Suppression of inflammatory responses to 12‐O‐tetradecanoylphorbol‐13‐acetate and carrageenin by YM‐26734, a selective inhibitor of extracellular group II phospholipase A2

Abstract

1 YM-26734 [4-(3,5-didodecanoyl-2,4,6-trihydroxyphenyl)-7-hydroxy-2-(4-hydroxyphenyl)chroman] dose-dependently inhibited the activities of extracellular phospholipase A₂ (PLA₂): rabbit platelet-derived group II and porcine pancreas-derived group I PLA₂, with IC₅₀ values of 0.085 (0.056–0.129, n = 5) and 6.8 (5.0–9.6, n = 5) μm, respectively. 2 In contrast, YM-26734 did not reduce the activity of intracellular PLA₂ prepared from mouse macrophages, which preferentially hydrolyzed arachidonoyl phospholipids at concentrations up to 50 μm.
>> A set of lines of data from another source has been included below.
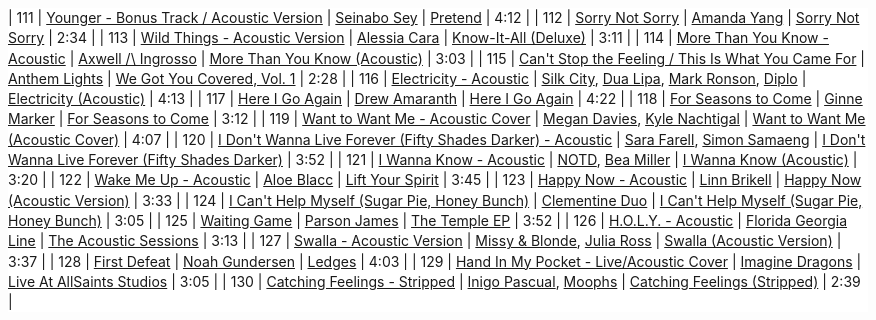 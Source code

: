 | 111 | [Younger \- Bonus Track / Acoustic Version](https://open.spotify.com/track/1Y4wX0FH1JIPrxHNSWJsMR) | [Seinabo Sey](https://open.spotify.com/artist/4X0v8sFoDZ6rIfkeOeVm2i) | [Pretend](https://open.spotify.com/album/7g2ZA4JCgG8Jxr67i23xlz) | 4:12 |
| 112 | [Sorry Not Sorry](https://open.spotify.com/track/3pDK9i2PUW4EF8h8Sevexs) | [Amanda Yang](https://open.spotify.com/artist/2hM7Rb0V5wKjvDEgYt1zed) | [Sorry Not Sorry](https://open.spotify.com/album/54PMEQXp5bKRAdP699bKiU) | 2:34 |
| 113 | [Wild Things \- Acoustic Version](https://open.spotify.com/track/3FAzlNPlVImGsbjnHHft6K) | [Alessia Cara](https://open.spotify.com/artist/2wUjUUtkb5lvLKcGKsKqsR) | [Know\-It\-All \(Deluxe\)](https://open.spotify.com/album/2AGNF8r2y8HL85yVk2bwmS) | 3:11 |
| 114 | [More Than You Know \- Acoustic](https://open.spotify.com/track/1oinuryVDJnYyWoYic9zDI) | [Axwell /\\ Ingrosso](https://open.spotify.com/artist/2XnBwblw31dfGnspMIwgWz) | [More Than You Know \(Acoustic\)](https://open.spotify.com/album/2cY6LGdYABGZTlaaXGIoms) | 3:03 |
| 115 | [Can't Stop the Feeling / This Is What You Came For](https://open.spotify.com/track/5QBsxRm92KS9oUJHAHhkax) | [Anthem Lights](https://open.spotify.com/artist/7kwEvDE8e7EBGKh5bLczqQ) | [We Got You Covered, Vol\. 1](https://open.spotify.com/album/2gYoCL1G2KVMOBZUM0sD4M) | 2:28 |
| 116 | [Electricity \- Acoustic](https://open.spotify.com/track/79QsAQKkk3hlOC6yV1uKdg) | [Silk City](https://open.spotify.com/artist/2X97ZAqRKRMYFIDqtvGgGc), [Dua Lipa](https://open.spotify.com/artist/6M2wZ9GZgrQXHCFfjv46we), [Mark Ronson](https://open.spotify.com/artist/3hv9jJF3adDNsBSIQDqcjp), [Diplo](https://open.spotify.com/artist/5fMUXHkw8R8eOP2RNVYEZX) | [Electricity \(Acoustic\)](https://open.spotify.com/album/0wbbS6SzQVAMxEOneLpIJd) | 4:13 |
| 117 | [Here I Go Again](https://open.spotify.com/track/1H7w7BA05jZOr7DWxnM97h) | [Drew Amaranth](https://open.spotify.com/artist/28exFbaUPO9CnIzHK4eiEj) | [Here I Go Again](https://open.spotify.com/album/4yFIc1YHqohNGLkeHm0ppH) | 4:22 |
| 118 | [For Seasons to Come](https://open.spotify.com/track/1HMXW4PoREtAjQiXSw4vHZ) | [Ginne Marker](https://open.spotify.com/artist/0NShpiolVrABxF4nKiSL39) | [For Seasons to Come](https://open.spotify.com/album/2tVnOZF7F6ohwI7al2TG0G) | 3:12 |
| 119 | [Want to Want Me \- Acoustic Cover](https://open.spotify.com/track/5DK6YlsH7zI54P6bi2NYvS) | [Megan Davies](https://open.spotify.com/artist/09kCHZp9iFO2FJNb9lR6G5), [Kyle Nachtigal](https://open.spotify.com/artist/55dWGlPHFYuBbQYZQlSaKY) | [Want to Want Me \(Acoustic Cover\)](https://open.spotify.com/album/2fa3W2vsoviRoi6Em5IffK) | 4:07 |
| 120 | [I Don't Wanna Live Forever \(Fifty Shades Darker\) \- Acoustic](https://open.spotify.com/track/3DiSg52IvK0nmFwsMKL7bB) | [Sara Farell](https://open.spotify.com/artist/39S7Y72G0tdDPy2INGFicV), [Simon Samaeng](https://open.spotify.com/artist/7n4yZSvg16XY22sxvZzKfw) | [I Don't Wanna Live Forever \(Fifty Shades Darker\)](https://open.spotify.com/album/14bGY9xaoIyLPLCxytC0Gy) | 3:52 |
| 121 | [I Wanna Know \- Acoustic](https://open.spotify.com/track/78dhp5G3n3KbA2ThlSkl2b) | [NOTD](https://open.spotify.com/artist/5jAMCwdNHWr7JThxtMuEyy), [Bea Miller](https://open.spotify.com/artist/1o2NpYGqHiCq7FoiYdyd1x) | [I Wanna Know \(Acoustic\)](https://open.spotify.com/album/6qLfMUCl0M4VHGOYKjc7ek) | 3:20 |
| 122 | [Wake Me Up \- Acoustic](https://open.spotify.com/track/5axBwqXk8lLdtdc1tLCNPn) | [Aloe Blacc](https://open.spotify.com/artist/0id62QV2SZZfvBn9xpmuCl) | [Lift Your Spirit](https://open.spotify.com/album/14JRI2yc9nKosojndoQxTv) | 3:45 |
| 123 | [Happy Now \- Acoustic](https://open.spotify.com/track/3aXsAIpsE1VR9FNvW0V4rU) | [Linn Brikell](https://open.spotify.com/artist/0PNyNiPpI6zQnbQyXDPQzu) | [Happy Now \(Acoustic Version\)](https://open.spotify.com/album/3NQLd4nYN0KfiZsU6M3xlm) | 3:33 |
| 124 | [I Can't Help Myself \(Sugar Pie, Honey Bunch\)](https://open.spotify.com/track/3Rdk2p3vdG9xA6CMJ9YatO) | [Clementine Duo](https://open.spotify.com/artist/4s6YWKUwngB7oxE6CPWsW2) | [I Can't Help Myself \(Sugar Pie, Honey Bunch\)](https://open.spotify.com/album/0Z4PY4MaLiH7NNMsCPwhFh) | 3:05 |
| 125 | [Waiting Game](https://open.spotify.com/track/2qLCoKtnmGCzV8fqG6HeR6) | [Parson James](https://open.spotify.com/artist/48sLioddyaXkuhyHXSkpsB) | [The Temple EP](https://open.spotify.com/album/6mFi7ayKBXA3tz9ucQ9mb9) | 3:52 |
| 126 | [H.O.L.Y\. \- Acoustic](https://open.spotify.com/track/3wH9KuHeuYHNRF2Yt6z0cc) | [Florida Georgia Line](https://open.spotify.com/artist/3b8QkneNDz4JHKKKlLgYZg) | [The Acoustic Sessions](https://open.spotify.com/album/3GV2TdiVjl8E5XXBEuiiyX) | 3:13 |
| 127 | [Swalla \- Acoustic Version](https://open.spotify.com/track/02dcOQGdOgZyErpbJT4hr5) | [Missy & Blonde](https://open.spotify.com/artist/2XpEZIV9uuJY6pdhKAbuBh), [Julia Ross](https://open.spotify.com/artist/6fOD5mThYrqHe1cyTrKcyu) | [Swalla \(Acoustic Version\)](https://open.spotify.com/album/032arX7VC6xQ1WbR92jVoy) | 3:37 |
| 128 | [First Defeat](https://open.spotify.com/track/32R0JVo7IU4UlhkU3yNvEc) | [Noah Gundersen](https://open.spotify.com/artist/34482S5nfxR441wcnVfrHi) | [Ledges](https://open.spotify.com/album/1JwNRXyWu4PxK13mp51p8y) | 4:03 |
| 129 | [Hand In My Pocket \- Live/Acoustic Cover](https://open.spotify.com/track/0uHu5YqMcuILdSqBz8MaKo) | [Imagine Dragons](https://open.spotify.com/artist/53XhwfbYqKCa1cC15pYq2q) | [Live At AllSaints Studios](https://open.spotify.com/album/22y98JB7rKhh335uj6nDZ4) | 3:05 |
| 130 | [Catching Feelings \- Stripped](https://open.spotify.com/track/1VZ2KhSsFjyC3rEptRb1O6) | [Inigo Pascual](https://open.spotify.com/artist/0XOSmu9Qn1agQULUVe0dAK), [Moophs](https://open.spotify.com/artist/3HaL9ONkedXrAybTHYA3w1) | [Catching Feelings \(Stripped\)](https://open.spotify.com/album/6LimKueHSs3YnbHrELax5s) | 2:39 |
YM-26734 also showed no effect against either sheep seminal vesicle cyclo-oxygenase or rat leukocyte 5-lipoxygenase. 3 Lineweaver-Burk analysis showed that YM-26567-1 behaved as a competitive inhibitor of group II PLA₂ derived from rabbit platelets, with a K_i value of 48 nm. 4 In mice, YM-26734 inhibited 12-O-tetradecanoylphorbol-13-acetate (TPA, 1 μg/ear)-induced ear oedema in a dose-dependent manner, with ED₅₀ values of 45 (30–67) μg/ear (n = 5) and 11 (4–32) mg kg⁻¹, i.v. (n = 5), but did not decrease arachidonic acid (4 mg/ear)-induced ear oedema at 1 mg/ear and 30 mg kg⁻¹, i.v. 5 In rats, the accumulation of exudate fluids and leukocytes in the pleural cavity in response to carrageenin injection (2 mg) was significantly less in a group treated with YM-26734 (20 mg kg⁻¹, i.v.) than in the control group (0.43 ± 0.02 vs 0.59 ± 0.03 g per cavity and 3.8 ± 0.2 vs 4.9 ± 0.3 × 10⁷ cells per cavity, respectively; n = 5). 6 These results suggest that YM-26734 is a potent and competitive inhibitor of extracellular PLA₂ with selectivity for group II PLA₂, and that the inhibition of group II enzymes activity may cause the suppression of inflammatory responses to TPA and carrageenin.